Karl Theodor zu Guttenberg (1921–1972)

Guttenberg im Jahre 1967

Karl Theodor Maria Georg Achatz Eberhart Joseph Buhl-Freiherr von und zu Guttenberg (geb. Freiherr von und zu Guttenberg)[1] (* 23. Mai 1921 auf Schloss Weisendorf; † 4. Oktober 1972 in Stadtsteinach) war ein deutscher Politiker (CSU).

Er war von 1967 bis 1969 Parlamentarischer Staatssekretär im Bundeskanzleramt.

Leben

Guttenberg begann seine Schulausbildung auf dem Jesuitenkolleg Stella Matutina in Feldkirch in Vorarlberg, das im März 1934 nach St. Blasien im Schwarzwald umzog. Ein Großonkel Guttenbergs war der Bischof von Steinamanger, János Mikes.[2] Guttenbergs Vater Georg Enoch Freiherr von und zu Guttenberg wurde beim sogenannten Röhm-Putsch am 1. Juli 1934, morgens um 3 Uhr abgeholt und kam – trotz verbürgter Todesnachrichten – nach einigen Wochen wieder frei.[2] 1936 wechselte Guttenberg auf das Alte Gymnasium in Würzburg, wo er 1938 das Abitur ablegte. Danach ging er als Offizieranwärter zur Wehrmacht und nahm am Zweiten Weltkrieg teil.

1940, kurz vor Beginn des Westfeldzuges, kritisierte er einen Leutnant seiner Abteilung, der sich rühmte, in Polen bei einer Razzia „einen dreckigen Juden eigenhändig erstochen“ zu haben. Guttenberg fuhr ihn an: „Ich hätte an Ihrer Stelle lieber auf die SS als auf die Juden geschossen“, und fügte hinzu: „Hitler ist ein Abenteurer, der den Überblick verloren hat.“ Ein daraufhin eröffnetes Kriegsgerichtsverfahren wurde mit Hilfe eines Freundes seines Vaters eingestellt. In einem Disziplinarverfahren seiner Einheit wurde Guttenberg, wie er selbst berichtet, mit Arrest bestraft, weil „ich in einem älteren Kameraden den falschen Eindruck erweckte, ich sei staatsfeindlich“.[3] 1944 kam Karl Theodor über seinen Onkel Karl Ludwig Freiherr von und zu Guttenberg in den Umkreis des militärischen Widerstands gegen Adolf Hitler, der im Attentat vom 20. Juli 1944 gipfelte.
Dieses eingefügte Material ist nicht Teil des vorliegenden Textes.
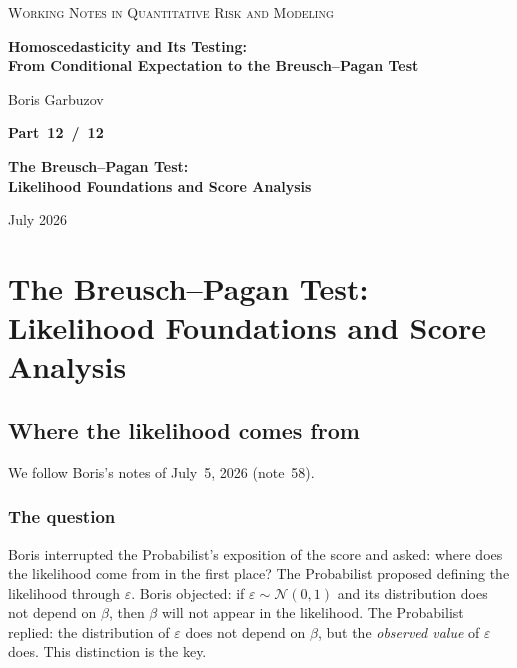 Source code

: \documentclass[a4paper,oneside,12pt]{extarticle}
\theoremstyle{plain}
\theoremstyle{definition}
\theoremstyle{remark}
\begin{document}
\begin{titlepage}
\begin{center}

{\footnotesize\scshape\color{gray}
Working Notes in Quantitative Risk and Modeling
}

\vfill

{\LARGE\bfseries Homoscedasticity and Its Testing:\\[4pt]
From Conditional Expectation to the Breusch--Pagan Test}

\vspace{36pt}

{\normalsize Boris Garbuzov}

\vfill

{\Large\bfseries Part~12~/~12}

\vspace{6pt}

{\Large\bfseries The Breusch--Pagan Test:\\Likelihood Foundations and Score Analysis}

\vfill

{\small July 2026}

\end{center}
\end{titlepage}

\setcounter{section}{0}
\setcounter{tocdepth}{2}
\tableofcontents
\newpage

\section{The Breusch--Pagan Test: Likelihood Foundations and Score Analysis}
\label{sec:bp-likelihood}

\subsection{Where the likelihood comes from}
\label{subsec:likelihood}

We follow Boris's notes of July~5, 2026 (note~58).

\subsubsection*{The question}

Boris interrupted the Probabilist's exposition of the score and asked: where
does the likelihood come from in the first place?  The Probabilist proposed
defining the likelihood through $\varepsilon$.  Boris objected:
if $\varepsilon \sim \mathcal{N}(0,1)$ and its distribution does
not depend on $\beta$, then $\beta$ will not appear in the
likelihood.  The Probabilist replied: the distribution of $\varepsilon$ does
not depend on $\beta$, but the \emph{observed value} of $\varepsilon$
does.  This distinction is the key.
\end{document}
Sein Onkel wurde hingerichtet.

Guttenberg geriet 1944 in britische Gefangenschaft, dort arbeitete er unter anderem für den Soldatensender Calais.[4] Im Herbst 1946 wurde er wegen der Beleidigung „Saujude“ zu einer Geldstrafe von 300 Mark verurteilt. Guttenberg selbst sagte dazu: „Mein Gewissen läßt es nicht zu, mit Sicherheit zu behaupten, ich hätte die Äußerung nicht gebraucht.“[5]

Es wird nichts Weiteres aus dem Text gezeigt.